Providing two analogies rather than one improves learning (Schwartz, Tsang, and Blair 3). Basically it creates a Venn diagram of the shared ideas that can elucidate the idea/theory/practice we are attempting to focus on.

Confession:
When I first heard of this, I thought it was a simple and fascinating concept. Just give students random things and they could try and figure out how those things “were like” the topic.

I have done that for a single random item (a bunch of small toys) in an FYC course during the introduction of students, asking them to explain how the toy was like their chosen major. It worked really well and was interesting.

However, for focused learning, I probably can’t throw random physical objects around the room for them to work with/on.

Random Practice Example:
Looking at the table in front of me, how is a bowl like writing? You fill it up with something significant. It is not particularly useful empty. It is designed to hold and transport things (or ideas).

Looking at the table in front of me, how is a cheese stick like writing? It needs to be wrapped up. It needs a particular level of wrapping to be useful. The cheese/writing can go bad if the wrapping/words are less than optimal. You consume it in small bites. You can put it up and eat/read it later.

Looking at those two objects, the ideas/food are what are wrapped/carried in the package or bowl and if the bowl or package is inappropriate (by type or size or whatever), the food/ideas go bad or do not get properly delivered.

That means that how we present our ideas really matters. Certain key concepts (like a thesis, topic sentence, and transitions) help create the correct carrying case for our ideas.

Application:
Can the students make that big of a connection? Or could they make better connections?

What if we had two or three students working together? Synergy and collaboration could lead to the sum being greater than its parts.

The ABCs of How We Learn: 26 Scientifically Proven Approaches, How They Work, and When to Use Them by Daniel L. Schwartz, Jessica M. Tsang, and Kristen P. Blair

Introducing Technology

For FYC semester 2, everyone in class writes on the same topic. I was hoping to induce the students to write on technology, which I have seen many good papers on and which is more familiar to the students. Recently I was involved in a discussion on physical manipulation of objects to improve learning so, I thought I would try to make a connection for the students through touch.
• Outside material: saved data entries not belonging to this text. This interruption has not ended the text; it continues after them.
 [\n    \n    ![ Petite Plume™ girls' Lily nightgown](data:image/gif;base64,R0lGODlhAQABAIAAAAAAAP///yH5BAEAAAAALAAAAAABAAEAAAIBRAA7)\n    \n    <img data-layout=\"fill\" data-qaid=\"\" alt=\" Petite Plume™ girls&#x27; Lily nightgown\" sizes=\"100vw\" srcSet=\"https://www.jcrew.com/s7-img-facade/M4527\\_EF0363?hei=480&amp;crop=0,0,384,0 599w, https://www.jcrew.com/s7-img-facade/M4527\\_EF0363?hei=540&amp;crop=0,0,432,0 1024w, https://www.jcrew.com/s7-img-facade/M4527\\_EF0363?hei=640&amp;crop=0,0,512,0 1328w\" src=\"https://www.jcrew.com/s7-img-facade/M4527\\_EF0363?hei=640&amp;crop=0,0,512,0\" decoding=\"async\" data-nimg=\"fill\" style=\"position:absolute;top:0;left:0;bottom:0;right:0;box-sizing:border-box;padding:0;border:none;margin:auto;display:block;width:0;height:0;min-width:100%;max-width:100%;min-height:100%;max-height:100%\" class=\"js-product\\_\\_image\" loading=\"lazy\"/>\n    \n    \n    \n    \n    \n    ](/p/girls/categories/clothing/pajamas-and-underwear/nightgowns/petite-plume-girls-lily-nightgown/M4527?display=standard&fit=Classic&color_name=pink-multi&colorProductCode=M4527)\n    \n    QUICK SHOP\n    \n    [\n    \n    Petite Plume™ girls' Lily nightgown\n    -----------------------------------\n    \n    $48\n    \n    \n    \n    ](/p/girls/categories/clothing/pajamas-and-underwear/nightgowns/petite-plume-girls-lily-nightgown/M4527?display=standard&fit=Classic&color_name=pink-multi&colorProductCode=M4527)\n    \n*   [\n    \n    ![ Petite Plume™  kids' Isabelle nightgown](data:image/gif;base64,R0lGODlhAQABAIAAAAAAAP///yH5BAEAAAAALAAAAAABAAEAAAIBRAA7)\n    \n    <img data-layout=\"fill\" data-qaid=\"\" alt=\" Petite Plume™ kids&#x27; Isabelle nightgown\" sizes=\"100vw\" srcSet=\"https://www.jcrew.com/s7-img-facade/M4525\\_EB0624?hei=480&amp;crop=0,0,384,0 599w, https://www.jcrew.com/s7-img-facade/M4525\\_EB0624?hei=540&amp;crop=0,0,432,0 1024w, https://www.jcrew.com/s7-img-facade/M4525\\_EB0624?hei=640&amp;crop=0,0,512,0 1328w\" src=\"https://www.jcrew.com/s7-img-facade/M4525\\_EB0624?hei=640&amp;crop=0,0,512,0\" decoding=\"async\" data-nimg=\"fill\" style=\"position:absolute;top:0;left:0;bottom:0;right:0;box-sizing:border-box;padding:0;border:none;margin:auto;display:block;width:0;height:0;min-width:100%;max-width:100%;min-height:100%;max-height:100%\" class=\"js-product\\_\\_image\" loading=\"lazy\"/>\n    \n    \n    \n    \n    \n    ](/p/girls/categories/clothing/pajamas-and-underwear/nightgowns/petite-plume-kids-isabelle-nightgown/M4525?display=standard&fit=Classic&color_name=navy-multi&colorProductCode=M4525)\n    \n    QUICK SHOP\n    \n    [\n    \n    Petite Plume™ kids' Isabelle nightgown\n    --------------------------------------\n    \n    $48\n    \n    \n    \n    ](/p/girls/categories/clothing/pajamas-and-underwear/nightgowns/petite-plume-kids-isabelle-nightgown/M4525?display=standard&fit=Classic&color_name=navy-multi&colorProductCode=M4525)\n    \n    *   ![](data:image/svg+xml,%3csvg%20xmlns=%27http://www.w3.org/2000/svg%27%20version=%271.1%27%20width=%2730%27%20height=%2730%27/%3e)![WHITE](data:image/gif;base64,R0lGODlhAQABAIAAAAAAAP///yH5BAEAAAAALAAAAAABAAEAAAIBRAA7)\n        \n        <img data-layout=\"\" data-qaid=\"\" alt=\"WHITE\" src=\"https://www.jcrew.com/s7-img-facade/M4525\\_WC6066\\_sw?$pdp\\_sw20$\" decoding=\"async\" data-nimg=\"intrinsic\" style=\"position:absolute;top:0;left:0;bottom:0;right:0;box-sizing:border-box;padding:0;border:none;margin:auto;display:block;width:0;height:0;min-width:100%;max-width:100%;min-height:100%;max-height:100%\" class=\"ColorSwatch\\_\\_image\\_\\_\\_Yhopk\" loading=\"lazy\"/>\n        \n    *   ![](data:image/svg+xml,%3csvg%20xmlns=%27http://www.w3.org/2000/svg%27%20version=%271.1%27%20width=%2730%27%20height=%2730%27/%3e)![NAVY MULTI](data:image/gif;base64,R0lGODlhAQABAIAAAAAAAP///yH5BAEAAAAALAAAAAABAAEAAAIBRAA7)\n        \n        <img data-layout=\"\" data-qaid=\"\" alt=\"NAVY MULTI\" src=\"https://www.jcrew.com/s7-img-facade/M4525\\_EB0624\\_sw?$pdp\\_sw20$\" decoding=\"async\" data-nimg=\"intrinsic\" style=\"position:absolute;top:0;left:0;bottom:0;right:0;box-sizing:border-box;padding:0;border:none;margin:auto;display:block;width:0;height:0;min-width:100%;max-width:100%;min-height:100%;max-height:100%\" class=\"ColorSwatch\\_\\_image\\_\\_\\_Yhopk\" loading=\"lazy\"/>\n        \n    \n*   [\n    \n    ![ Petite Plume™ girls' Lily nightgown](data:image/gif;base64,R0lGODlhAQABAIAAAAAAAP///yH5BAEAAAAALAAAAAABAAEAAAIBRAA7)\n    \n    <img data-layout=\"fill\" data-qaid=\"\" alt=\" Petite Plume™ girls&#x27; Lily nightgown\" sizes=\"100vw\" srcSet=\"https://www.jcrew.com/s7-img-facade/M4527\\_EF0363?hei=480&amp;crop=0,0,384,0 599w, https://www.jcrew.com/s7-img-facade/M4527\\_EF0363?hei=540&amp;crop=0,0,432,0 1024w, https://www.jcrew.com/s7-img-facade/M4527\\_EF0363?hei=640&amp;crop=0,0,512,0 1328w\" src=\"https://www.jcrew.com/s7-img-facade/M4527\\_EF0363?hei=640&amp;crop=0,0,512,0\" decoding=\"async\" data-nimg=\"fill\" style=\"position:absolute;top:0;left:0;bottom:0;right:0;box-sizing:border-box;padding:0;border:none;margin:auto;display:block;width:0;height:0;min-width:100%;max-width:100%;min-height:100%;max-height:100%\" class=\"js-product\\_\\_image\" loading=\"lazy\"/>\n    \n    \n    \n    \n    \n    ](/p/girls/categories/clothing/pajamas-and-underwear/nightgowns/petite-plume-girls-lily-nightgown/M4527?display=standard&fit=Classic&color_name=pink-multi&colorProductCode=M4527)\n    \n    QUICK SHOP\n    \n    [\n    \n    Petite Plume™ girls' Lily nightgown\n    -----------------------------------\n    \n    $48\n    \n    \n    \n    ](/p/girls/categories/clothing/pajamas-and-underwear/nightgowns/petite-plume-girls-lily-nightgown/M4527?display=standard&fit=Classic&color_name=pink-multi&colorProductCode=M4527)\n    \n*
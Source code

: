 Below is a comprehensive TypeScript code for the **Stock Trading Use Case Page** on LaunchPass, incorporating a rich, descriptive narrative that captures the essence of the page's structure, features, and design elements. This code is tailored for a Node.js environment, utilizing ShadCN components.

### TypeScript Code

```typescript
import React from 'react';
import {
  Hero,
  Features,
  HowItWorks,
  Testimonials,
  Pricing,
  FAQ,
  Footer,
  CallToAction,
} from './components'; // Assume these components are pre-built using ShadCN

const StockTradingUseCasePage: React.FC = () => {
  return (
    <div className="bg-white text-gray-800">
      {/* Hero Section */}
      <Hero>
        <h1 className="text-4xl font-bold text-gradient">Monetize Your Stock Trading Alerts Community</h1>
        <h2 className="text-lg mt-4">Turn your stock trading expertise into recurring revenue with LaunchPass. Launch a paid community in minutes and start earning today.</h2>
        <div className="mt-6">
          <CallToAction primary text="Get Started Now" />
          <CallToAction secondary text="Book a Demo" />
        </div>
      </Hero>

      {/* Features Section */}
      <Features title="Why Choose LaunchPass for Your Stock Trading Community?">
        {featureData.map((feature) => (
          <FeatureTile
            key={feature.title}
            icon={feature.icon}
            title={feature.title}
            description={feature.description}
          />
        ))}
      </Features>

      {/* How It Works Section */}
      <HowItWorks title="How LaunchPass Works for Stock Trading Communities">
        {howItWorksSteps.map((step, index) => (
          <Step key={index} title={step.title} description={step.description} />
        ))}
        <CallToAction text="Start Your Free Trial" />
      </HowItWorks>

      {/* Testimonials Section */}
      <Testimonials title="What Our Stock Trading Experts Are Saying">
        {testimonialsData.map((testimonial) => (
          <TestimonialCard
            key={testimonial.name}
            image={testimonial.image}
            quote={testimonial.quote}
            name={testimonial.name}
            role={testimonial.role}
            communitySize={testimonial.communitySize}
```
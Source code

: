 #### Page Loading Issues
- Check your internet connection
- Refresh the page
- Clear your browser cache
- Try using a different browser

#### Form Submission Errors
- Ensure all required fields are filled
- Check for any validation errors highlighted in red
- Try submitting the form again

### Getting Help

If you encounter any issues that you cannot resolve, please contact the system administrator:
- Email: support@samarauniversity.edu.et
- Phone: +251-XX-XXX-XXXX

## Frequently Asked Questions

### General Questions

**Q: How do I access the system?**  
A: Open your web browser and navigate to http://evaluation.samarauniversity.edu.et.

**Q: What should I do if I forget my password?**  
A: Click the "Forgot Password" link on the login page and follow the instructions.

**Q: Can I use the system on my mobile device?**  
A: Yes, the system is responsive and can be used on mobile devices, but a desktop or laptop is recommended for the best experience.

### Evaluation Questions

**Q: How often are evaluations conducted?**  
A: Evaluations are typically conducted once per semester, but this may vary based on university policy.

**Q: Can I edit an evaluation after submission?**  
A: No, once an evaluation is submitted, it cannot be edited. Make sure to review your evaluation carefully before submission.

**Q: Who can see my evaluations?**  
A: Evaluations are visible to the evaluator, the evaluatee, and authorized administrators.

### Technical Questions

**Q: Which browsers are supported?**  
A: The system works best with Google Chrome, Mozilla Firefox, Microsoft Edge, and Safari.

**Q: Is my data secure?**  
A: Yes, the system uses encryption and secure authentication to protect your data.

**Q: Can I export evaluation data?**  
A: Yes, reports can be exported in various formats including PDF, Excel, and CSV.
As part of the introduction, I brought in everyday objects (including telephones, car keys, and umbrellas) at various tech levels. For example, I brought in a metal car key, a car key with a chip, and a key that doesn’t get pushed into a slot but is only electrical.

I didn’t put the connected ones on the same tables, so folks had to get up and move around. No one could just stay at the table, because they couldn’t collect the various examples of a single type of object. Most of the objects students could figure out the relation. There was an antique lamp lighter and an ultramodern car key that were confusing, so I had to explain what those were.

Then students were invited to talk about the differences in the objects that were related to one another.

It was a fun and interesting day.

The students did not choose to write on technology, though.

This might be a useful exercise to do for some other class. Or I might be able to adapt it to a different lesson.

Maybe if students choose to write on technology I can do this again. Students did enjoy it.